- How to complete this task
Report all lines of the records that contain "Premium".
---------- Provided material ----------
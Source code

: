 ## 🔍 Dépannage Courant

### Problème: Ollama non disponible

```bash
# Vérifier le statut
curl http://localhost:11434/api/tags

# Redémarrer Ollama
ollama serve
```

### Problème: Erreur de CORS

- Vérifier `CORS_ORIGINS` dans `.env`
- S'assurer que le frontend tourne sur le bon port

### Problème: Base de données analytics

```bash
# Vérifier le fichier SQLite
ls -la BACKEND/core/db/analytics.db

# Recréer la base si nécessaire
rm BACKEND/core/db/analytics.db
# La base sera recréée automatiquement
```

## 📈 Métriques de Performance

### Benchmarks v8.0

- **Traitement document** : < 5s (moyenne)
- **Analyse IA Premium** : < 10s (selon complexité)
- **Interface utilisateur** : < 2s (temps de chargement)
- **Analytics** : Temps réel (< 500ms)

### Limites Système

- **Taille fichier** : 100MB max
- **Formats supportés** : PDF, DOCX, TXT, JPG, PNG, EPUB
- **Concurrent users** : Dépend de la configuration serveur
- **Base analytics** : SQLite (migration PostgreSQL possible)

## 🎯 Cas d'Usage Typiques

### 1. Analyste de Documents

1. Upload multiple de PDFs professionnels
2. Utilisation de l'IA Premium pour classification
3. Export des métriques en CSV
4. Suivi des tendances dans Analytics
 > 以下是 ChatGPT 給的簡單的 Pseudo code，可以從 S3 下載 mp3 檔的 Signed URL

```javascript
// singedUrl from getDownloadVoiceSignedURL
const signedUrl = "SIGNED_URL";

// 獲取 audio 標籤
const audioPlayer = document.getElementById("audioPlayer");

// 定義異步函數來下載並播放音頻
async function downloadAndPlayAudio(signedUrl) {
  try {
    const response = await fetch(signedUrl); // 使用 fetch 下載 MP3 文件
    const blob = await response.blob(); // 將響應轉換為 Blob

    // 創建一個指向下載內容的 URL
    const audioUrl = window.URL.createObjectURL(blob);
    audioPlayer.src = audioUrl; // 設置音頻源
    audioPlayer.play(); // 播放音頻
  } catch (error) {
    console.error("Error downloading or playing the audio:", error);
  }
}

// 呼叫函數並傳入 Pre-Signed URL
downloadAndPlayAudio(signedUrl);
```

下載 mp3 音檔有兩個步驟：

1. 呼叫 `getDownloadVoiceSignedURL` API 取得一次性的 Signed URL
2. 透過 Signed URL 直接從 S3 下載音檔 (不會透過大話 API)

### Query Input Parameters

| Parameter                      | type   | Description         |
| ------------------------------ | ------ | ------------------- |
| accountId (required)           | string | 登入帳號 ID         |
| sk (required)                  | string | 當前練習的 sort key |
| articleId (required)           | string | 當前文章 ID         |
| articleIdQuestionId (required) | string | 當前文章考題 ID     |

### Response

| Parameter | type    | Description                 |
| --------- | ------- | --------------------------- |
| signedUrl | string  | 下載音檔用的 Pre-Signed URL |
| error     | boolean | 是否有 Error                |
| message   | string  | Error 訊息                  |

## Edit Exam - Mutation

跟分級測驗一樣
----------
- Solution below
- **Analyse IA Premium** : < 10s (selon complexité)
2. Utilisation de l'IA Premium pour classification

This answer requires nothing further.